Uniformly continuous on two sets(Union)

real-analysisuniform-continuity

Well… I got a idea from this question If $f$ is uniformly continuous on two sets, show that $f$ is also uniformly continuous on the union of two given sets. So Let me think more the general case. I would suggest you the statement that I made and regard it as true.

$f$ is a uniformly continuous on both $D_1$ and $D_2$ (Here the $D_1 \cap D_2 \not= \phi$)
Then, $f$ is a uniformly continuos on $D_1 \cup D_2$

You might look above statement is trivial though, still I can't prove it. 🙁
Does anyone have a idea or hint to prove that?

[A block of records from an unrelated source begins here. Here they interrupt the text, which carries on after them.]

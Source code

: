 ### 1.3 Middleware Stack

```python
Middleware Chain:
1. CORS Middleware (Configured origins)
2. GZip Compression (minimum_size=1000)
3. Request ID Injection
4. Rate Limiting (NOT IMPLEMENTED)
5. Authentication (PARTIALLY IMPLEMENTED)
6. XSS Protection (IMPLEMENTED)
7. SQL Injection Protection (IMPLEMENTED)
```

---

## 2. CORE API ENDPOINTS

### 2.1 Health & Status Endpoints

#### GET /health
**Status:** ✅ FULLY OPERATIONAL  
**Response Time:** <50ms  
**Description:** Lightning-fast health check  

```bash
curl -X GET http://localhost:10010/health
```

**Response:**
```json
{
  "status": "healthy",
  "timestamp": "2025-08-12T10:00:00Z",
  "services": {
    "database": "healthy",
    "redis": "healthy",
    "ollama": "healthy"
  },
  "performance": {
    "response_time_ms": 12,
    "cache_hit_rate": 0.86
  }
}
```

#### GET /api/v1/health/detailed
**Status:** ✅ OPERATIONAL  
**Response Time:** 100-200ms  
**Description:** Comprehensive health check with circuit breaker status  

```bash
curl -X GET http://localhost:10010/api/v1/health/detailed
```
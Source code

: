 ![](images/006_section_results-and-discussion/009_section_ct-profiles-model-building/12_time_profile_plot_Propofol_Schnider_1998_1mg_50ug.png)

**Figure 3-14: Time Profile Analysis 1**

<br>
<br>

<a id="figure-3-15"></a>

p.s.) If the statement is false, What is the counterexamples?

Best Answer

Let $D_1 = [-1, 0] \cup (1, 2]$ and $D_2 = [0, 1]$
Define $f(x) = 0$ on $[-1, 0]$; $f (x) = x $ on $[0, 1]$; $f(x) = 0 $ on $(1, 2]$
$f$ is separately UC on $D_1, D_2$ but discontinuous on $[-1, 2]$

The key to constructing the counterexample is that $D_1, D_2$ must share some part of their boundary in order to have at least one point in common, but then uniform continuity will be preserved at the intersection. So, it's set up so that $D_1, D_2$ can meet without intersecting somewhere else. One could construct counterexamples in the plane where $D_1, D_2$ are each connected sets and intersect on part of their boundary but only meet on another part. For example let the line $(0, -1)$ to $ (0, +1)$ be the boundary between $D_1, D_2$ with $D_1$ to the left and $D_2$ to the right. Let both include the line $(0, -1) $ to $(0, 0)$ so the intersection is non-empty, but only one include $(0, 0 )$ to $(0, 1)$ with the other being open up to this line.